= Beginning of Section =

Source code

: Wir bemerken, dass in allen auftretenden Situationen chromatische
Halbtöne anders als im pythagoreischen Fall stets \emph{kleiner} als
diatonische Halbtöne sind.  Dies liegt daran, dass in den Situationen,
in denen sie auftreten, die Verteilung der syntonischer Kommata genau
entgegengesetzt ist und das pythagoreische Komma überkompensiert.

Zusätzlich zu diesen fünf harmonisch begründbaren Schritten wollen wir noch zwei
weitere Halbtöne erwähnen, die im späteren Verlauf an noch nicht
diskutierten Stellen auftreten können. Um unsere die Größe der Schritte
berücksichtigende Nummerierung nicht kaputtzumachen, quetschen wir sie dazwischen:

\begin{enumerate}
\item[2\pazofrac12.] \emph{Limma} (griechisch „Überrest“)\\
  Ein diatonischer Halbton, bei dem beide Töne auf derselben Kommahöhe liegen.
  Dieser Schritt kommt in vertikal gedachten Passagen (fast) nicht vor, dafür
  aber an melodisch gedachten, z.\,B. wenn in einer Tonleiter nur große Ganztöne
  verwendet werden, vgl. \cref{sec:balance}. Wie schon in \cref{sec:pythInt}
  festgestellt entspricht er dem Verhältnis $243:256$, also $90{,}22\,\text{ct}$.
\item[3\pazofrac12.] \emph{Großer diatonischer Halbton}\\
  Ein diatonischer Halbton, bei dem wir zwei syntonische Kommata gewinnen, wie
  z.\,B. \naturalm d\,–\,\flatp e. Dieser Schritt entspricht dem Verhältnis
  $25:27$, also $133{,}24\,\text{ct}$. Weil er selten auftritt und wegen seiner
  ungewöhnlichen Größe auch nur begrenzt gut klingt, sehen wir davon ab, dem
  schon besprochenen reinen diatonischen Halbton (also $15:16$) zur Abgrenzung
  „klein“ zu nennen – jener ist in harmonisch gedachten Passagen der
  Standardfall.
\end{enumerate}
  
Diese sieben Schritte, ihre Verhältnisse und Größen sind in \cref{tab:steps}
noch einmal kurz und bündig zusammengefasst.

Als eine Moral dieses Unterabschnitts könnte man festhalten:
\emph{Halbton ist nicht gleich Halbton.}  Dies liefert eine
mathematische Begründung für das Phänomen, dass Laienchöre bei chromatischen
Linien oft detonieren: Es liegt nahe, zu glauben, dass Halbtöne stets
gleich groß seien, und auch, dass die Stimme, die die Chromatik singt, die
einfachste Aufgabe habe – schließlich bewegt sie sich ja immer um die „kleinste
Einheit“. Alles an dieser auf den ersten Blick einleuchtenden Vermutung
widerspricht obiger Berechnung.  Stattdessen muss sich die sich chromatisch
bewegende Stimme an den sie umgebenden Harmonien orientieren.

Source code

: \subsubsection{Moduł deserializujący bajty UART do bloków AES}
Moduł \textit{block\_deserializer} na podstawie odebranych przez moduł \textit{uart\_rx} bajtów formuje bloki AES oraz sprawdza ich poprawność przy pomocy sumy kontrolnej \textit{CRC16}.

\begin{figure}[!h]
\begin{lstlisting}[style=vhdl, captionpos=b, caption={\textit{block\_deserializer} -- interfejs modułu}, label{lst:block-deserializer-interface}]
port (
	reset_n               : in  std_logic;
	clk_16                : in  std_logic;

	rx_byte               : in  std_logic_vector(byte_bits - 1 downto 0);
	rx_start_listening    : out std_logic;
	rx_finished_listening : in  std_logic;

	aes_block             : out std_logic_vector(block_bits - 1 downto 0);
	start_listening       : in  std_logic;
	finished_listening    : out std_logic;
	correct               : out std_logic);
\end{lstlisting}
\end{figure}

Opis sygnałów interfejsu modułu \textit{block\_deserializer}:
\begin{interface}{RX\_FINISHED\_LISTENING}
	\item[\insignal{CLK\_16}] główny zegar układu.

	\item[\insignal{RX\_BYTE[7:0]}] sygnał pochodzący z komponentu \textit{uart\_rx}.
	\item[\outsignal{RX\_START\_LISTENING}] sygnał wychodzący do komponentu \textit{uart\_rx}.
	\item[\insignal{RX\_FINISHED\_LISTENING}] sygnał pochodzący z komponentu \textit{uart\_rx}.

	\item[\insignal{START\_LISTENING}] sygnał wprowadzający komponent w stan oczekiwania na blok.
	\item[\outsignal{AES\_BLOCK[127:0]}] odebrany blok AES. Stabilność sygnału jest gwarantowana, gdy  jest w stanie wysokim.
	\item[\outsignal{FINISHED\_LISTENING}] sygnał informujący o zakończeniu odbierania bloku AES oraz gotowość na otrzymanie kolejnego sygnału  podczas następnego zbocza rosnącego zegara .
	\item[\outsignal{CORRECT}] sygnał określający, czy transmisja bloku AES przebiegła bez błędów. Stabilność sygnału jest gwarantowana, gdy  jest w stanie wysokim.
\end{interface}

= End of Section =

Within the data above, how many lines include "emph"? The number alone is the answer.

§ Task response: 4